The situation is not likely to get any better any time soon, as cutting the farm subsidies and tariffs on sugar cane-based ethanol imports that have fueled the ethanol craze seems to be yet another third rail of U.S. politics.

Biofuel proponents hope the reliance on food crops to produce biofuels is temporary, and they point to a future where non-food biomass (such as corn stalks and grasses) is used to produce so-called cellulosic ethanol.

But in addition to the fact that the technology for producing cellulosic ethanol on a cost-effective basis is nowhere near ready for prime time, the greenhouse gas footprint of cellulosic ethanol likely will be far worse than that of corn-based ethanol.

It’s one thing to transport relatively compact corn kernels to be processed into ethanol; it’s quite another to transport bulky biomass. The bulk problem would require a multitude of cellulosic ethanol plants to be built around the country — a project that could be quite costly and difficult to locate given the phenomenon of NIMBY-ism and the problem of plant emissions making it more difficult for states to comply with federal air quality standards.

States that don’t meet those standards don’t get their much-needed federal highway funds. Food riots are only the tip of the green iceberg. We might also expect energy riots to erupt one day.

The world has an ever-growing population that needs more and more energy, but the greens are doing everything they can to constrict the world’s energy supply.

As the Sierra Club campaigns to shut down our coal-fired electricity capabilities, the Natural Resources Defense Council campaigns to prevent nuclear power from taking its place. The demise of coal-fired power and the blockage of increased nuclear power will increase the demand for supply constraints on, and the prices for, natural gas.

But then again, environmental advocacy group Earth First perhaps is helping to alleviate the looming natural gas crisis by campaigning against power plants that use the fuel. In a recent campaign against a South Florida power plant, an Earth First campaigner stated that the environment ought not be threatened "so that people can fuel their greedy energy desires." "Just say 'no' to electricity," seems to be the bottom line of eco-think.

Even wind power is becoming more and more politically incorrect. Environmentalist-friendly Maryland Gov. Martin O’Malley this week announced that wind farms will not be allowed on state lands because they are eyesores.

Considering eco-activist Robert F. Kennedy Jr.’s long-standing opposition to a wind farm off the coast of his family’s Hyannis Port, Mass., compound as well as environmentalist concerns that wind farms kill wild birds, it seems that the future of wind power is uncertain.

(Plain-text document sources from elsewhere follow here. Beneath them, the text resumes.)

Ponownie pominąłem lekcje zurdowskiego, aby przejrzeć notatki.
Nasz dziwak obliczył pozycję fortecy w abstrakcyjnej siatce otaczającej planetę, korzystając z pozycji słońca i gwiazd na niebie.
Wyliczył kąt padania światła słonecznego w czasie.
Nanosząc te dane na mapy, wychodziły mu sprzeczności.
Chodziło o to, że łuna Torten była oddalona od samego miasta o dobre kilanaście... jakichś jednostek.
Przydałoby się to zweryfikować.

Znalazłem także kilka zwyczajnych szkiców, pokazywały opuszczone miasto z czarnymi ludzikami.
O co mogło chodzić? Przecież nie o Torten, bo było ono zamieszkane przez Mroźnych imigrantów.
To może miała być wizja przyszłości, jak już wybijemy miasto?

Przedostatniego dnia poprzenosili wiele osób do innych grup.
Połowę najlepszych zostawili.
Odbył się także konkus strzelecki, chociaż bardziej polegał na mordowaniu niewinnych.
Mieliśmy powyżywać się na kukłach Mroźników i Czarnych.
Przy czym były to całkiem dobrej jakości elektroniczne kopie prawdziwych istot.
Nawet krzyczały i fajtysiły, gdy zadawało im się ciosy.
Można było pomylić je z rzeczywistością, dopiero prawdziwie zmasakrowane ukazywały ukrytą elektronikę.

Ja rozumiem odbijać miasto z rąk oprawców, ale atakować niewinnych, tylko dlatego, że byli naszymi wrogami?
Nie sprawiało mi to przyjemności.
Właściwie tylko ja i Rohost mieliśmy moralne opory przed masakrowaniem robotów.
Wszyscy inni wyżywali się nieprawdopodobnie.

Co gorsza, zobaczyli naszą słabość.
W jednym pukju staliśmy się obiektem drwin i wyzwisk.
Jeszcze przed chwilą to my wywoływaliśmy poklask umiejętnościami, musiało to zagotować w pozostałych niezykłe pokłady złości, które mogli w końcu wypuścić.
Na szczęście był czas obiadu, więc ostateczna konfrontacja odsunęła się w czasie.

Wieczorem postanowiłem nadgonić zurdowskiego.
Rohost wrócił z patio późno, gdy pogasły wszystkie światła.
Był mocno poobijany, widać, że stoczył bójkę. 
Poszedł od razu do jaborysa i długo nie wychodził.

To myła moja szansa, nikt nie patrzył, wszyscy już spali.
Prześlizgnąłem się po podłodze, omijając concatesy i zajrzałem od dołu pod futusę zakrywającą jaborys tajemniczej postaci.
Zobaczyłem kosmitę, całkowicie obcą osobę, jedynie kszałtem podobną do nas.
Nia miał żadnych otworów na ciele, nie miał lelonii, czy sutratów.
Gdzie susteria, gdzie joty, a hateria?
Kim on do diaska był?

The environmentalist effort to tie our energy policy knots already is producing results. The availability of electricity in the Washington, D.C., area is so fragile that Maryland officials already are planning for summertime rolling blackouts starting in 2011.

In California, officials are so concerned that a recent state legislative proposal would have provided local utilities the power to control thermostats in new homes and businesses. Although this effort failed, it’s not that hard to imagine that, one day, all homes will have their electrical use controlled by local utilities — no doubt run by your local green energy czars.

Millions in the developing world have died and continue to do so from the greens’ campaign against pesticides such as DDT. Nothing less should be expected from their new campaign that threatens global food and energy production.

The Greens in this country and the politicians who do their bidding AND the corn farmers and the politicians who do their bidding don't give one good G-d damn about how many people starve to death or die in riots because of ethanol. I just wish the bastards would have the honesty to come out and say that this is about nothing more than a giveaway to the farm lobby and stop pretending to be "serving humanity".

I'll take a stand-up thief to a lying "altruist" any day.